**Aim of the exercise**
Return the records exactly, keeping every line as it is.

Data excerpts:
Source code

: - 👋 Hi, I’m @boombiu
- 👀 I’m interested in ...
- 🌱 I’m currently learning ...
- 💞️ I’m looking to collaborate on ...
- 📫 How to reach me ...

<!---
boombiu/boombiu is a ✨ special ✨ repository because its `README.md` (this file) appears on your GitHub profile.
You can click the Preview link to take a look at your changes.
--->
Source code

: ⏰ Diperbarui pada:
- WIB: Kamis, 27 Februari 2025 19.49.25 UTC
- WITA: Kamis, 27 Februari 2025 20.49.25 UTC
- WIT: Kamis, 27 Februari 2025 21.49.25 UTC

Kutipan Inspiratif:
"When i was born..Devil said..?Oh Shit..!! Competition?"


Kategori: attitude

**Exercise output**
Source code

: - 👋 Hi, I’m @boombiu
- 👀 I’m interested in ...
- 🌱 I’m currently learning ...
- 💞️ I’m looking to collaborate on ...
- 📫 How to reach me ...

<!---
boombiu/boombiu is a ✨ special ✨ repository because its `README.md` (this file) appears on your GitHub profile.
You can click the Preview link to take a look at your changes.
--->
Source code

: ⏰ Diperbarui pada:
- WIB: Kamis, 27 Februari 2025 19.49.25 UTC
- WITA: Kamis, 27 Februari 2025 20.49.25 UTC
- WIT: Kamis, 27 Februari 2025 21.49.25 UTC

Kutipan Inspiratif:
"When i was born..Devil said..?Oh Shit..!! Competition?"


Kategori: attitude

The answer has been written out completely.